In [17]: log = !git log -8
   ....: print(log.n)
   ....: 
commit 41a7c231847fe011be03372dae810e9de785b5f6
Author: EMPD-admin <postgres@b7da7f78ba1e>
Date:   Thu Mar 12 13:52:57 2020 +0000

    Removed test.tsv to finish the PR

commit 2ee018a237820eb5854a5960504adaec2e88e2e9
Author: EMPD-admin <postgres@b7da7f78ba1e>
Date:   Thu Mar 12 13:52:57 2020 +0000

    Removed extracted queries

commit 0ac6a167d70561207bc3a5b8acb46e6ac93894cb
Author: EMPD-admin <postgres@b7da7f78ba1e>
Date:   Thu Mar 12 13:52:57 2020 +0000

    Removed extracted failures

commit a9a2e637b547fb9da105ea386147dbe3756e1b10
Author: EMPD-admin <postgres@b7da7f78ba1e>
Date:   Thu Mar 12 13:52:56 2020 +0000

    Merged test.tsv into meta.tsv [skip ci]
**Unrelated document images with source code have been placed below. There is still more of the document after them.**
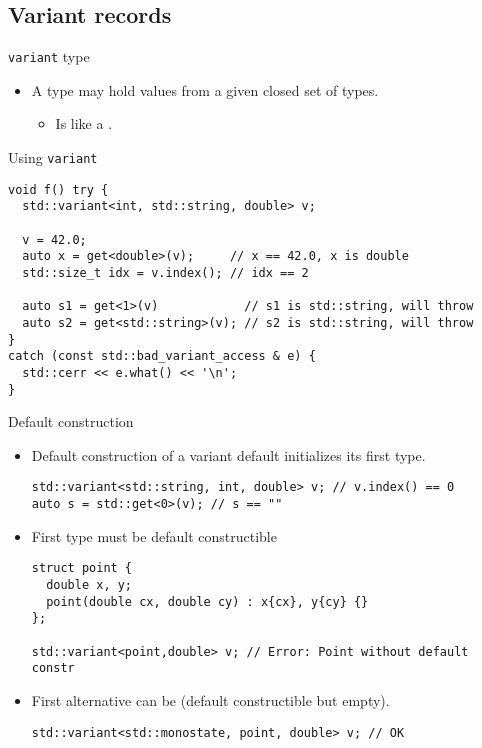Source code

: \subsection{Variant records}

\begin{frame}[t,fragile]{\texttt{variant} type}
\begin{itemize}
  \item A  type may hold
        values from a given closed set of types.
    \begin{itemize}
      \item Is like a  .
    \end{itemize}
\end{itemize}
\begin{block}{Using \texttt{variant}}
\begin{lstlisting}
void f() try {
  std::variant<int, std::string, double> v;

  v = 42.0;
  auto x = get<double>(v);     // x == 42.0, x is double
  std::size_t idx = v.index(); // idx == 2

  auto s1 = get<1>(v)            // s1 is std::string, will throw
  auto s2 = get<std::string>(v); // s2 is std::string, will throw  
} 
catch (const std::bad_variant_access & e) {
  std::cerr << e.what() << '\n';
}
\end{lstlisting}
\end{block}
\end{frame}

\begin{frame}[t,fragile]{Default construction}
\begin{itemize}
  \item Default construction of a variant default initializes its first type.
\begin{lstlisting}
std::variant<std::string, int, double> v; // v.index() == 0
auto s = std::get<0>(v); // s == ""
\end{lstlisting}

  \item First type must be default constructible
\begin{lstlisting}
struct point {
  double x, y;
  point(double cx, double cy) : x{cx}, y{cy} {}
};

std::variant<point,double> v; // Error: Point without default constr
\end{lstlisting}

  \item First alternative can be  
        (default constructible but empty).
\begin{lstlisting}
std::variant<std::monostate, point, double> v; // OK
\end{lstlisting}

\end{itemize}
\end{frame}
commit 52eb2999f7d4fc3c1ad83fe4995f3614cef68581
Author: EMPD-admin <postgres@b7da7f78ba1e>
Date:   Thu Mar 12 13:52:55 2020 +0000

    Updated tab-delimited files from EMPD2 postgres database

commit b643a580791a1ff425ef5bc8d7517b53e72b4581
Author: EMPD-admin <postgres@b7da7f78ba1e>
Date:   Thu Mar 12 13:52:52 2020 +0000

    Removed postgres dump of test.tsv

commit 4c72300f0d0b2ff8fe5bdb59aa9ad0c5d0ed5083
Author: EMPD-admin <postgres@b7da7f78ba1e>
Date:   Thu Mar 12 13:52:52 2020 +0000

    Added postgres dump for test.tsv

commit 3a57ace27dade30e58d254469a1858d5576f3cec
Author: EMPD-admin <postgres@b7da7f78ba1e>
Date:   Thu Mar 12 13:52:51 2020 +0000

    Updated fixed tables

That’s it. Now we could merge this contribution into the EMPD from within Github.